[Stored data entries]
════════════════
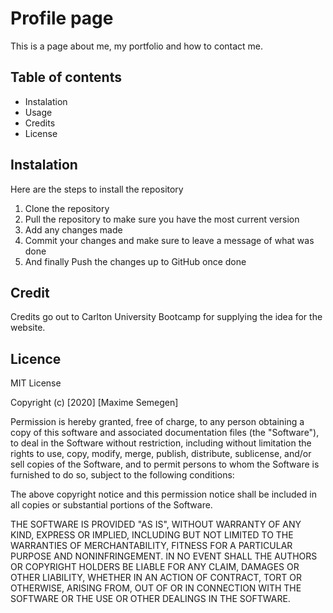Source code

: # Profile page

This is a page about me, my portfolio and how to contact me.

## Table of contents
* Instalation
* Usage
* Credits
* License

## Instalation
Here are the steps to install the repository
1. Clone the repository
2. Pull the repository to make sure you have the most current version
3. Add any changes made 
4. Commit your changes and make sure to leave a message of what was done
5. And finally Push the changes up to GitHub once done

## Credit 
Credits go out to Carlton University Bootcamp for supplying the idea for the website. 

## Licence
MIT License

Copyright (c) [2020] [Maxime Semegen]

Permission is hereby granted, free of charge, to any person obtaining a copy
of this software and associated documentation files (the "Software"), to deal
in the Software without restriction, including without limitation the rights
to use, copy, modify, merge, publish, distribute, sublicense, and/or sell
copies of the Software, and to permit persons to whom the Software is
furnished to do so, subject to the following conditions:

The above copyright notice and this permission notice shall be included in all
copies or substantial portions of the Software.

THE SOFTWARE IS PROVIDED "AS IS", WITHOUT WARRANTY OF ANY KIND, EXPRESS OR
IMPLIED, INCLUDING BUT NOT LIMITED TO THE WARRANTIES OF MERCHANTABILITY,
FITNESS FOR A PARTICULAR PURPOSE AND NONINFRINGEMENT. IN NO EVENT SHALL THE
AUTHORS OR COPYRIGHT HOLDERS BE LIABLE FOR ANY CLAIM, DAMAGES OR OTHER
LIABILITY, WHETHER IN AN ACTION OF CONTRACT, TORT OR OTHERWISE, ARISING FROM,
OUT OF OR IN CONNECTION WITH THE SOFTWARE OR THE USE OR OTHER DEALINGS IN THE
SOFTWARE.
════════════════
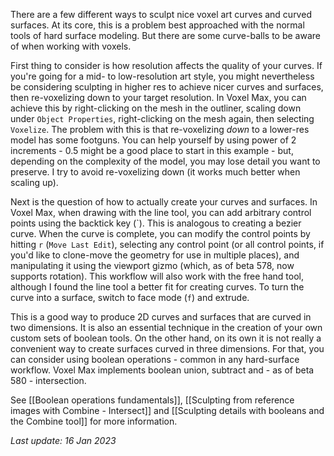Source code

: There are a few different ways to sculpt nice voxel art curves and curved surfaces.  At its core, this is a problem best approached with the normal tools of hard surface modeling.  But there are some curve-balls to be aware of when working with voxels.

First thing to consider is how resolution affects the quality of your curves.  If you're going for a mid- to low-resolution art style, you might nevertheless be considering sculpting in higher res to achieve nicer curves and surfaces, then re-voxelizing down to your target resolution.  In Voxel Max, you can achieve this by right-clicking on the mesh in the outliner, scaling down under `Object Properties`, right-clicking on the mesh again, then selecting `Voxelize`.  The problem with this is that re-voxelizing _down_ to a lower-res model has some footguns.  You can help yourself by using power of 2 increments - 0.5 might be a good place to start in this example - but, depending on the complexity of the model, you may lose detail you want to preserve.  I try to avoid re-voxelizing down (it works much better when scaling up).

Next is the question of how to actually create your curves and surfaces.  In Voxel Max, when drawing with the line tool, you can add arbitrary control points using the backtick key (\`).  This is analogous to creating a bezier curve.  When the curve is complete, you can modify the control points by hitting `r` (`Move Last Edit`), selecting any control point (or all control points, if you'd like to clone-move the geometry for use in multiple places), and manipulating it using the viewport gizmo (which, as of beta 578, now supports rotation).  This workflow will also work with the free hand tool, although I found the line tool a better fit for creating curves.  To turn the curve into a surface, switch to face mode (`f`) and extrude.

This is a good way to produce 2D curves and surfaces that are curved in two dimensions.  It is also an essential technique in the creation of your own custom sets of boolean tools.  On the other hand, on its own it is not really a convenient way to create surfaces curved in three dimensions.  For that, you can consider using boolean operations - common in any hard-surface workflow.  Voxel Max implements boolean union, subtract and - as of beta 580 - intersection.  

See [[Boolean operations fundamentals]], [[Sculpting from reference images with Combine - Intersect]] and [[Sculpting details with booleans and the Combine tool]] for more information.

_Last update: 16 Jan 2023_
════════════════
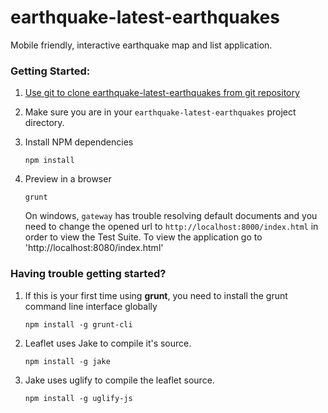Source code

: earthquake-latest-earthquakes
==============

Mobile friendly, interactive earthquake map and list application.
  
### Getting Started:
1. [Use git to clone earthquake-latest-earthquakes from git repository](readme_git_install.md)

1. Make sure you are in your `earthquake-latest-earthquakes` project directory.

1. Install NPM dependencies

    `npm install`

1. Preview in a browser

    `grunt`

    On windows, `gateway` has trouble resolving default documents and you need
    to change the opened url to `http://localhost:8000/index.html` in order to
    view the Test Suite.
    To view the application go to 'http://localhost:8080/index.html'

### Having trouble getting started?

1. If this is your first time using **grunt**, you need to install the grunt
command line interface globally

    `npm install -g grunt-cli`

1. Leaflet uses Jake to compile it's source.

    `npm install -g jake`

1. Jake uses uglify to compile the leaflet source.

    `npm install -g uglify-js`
════════════════
> Work to complete
Go through the records line by line, and copy each line that holds the string "latest".

> Task answer
: earthquake-latest-earthquakes
1. [Use git to clone earthquake-latest-earthquakes from git repository](readme_git_install.md)
1. Make sure you are in your `earthquake-latest-earthquakes` project directory.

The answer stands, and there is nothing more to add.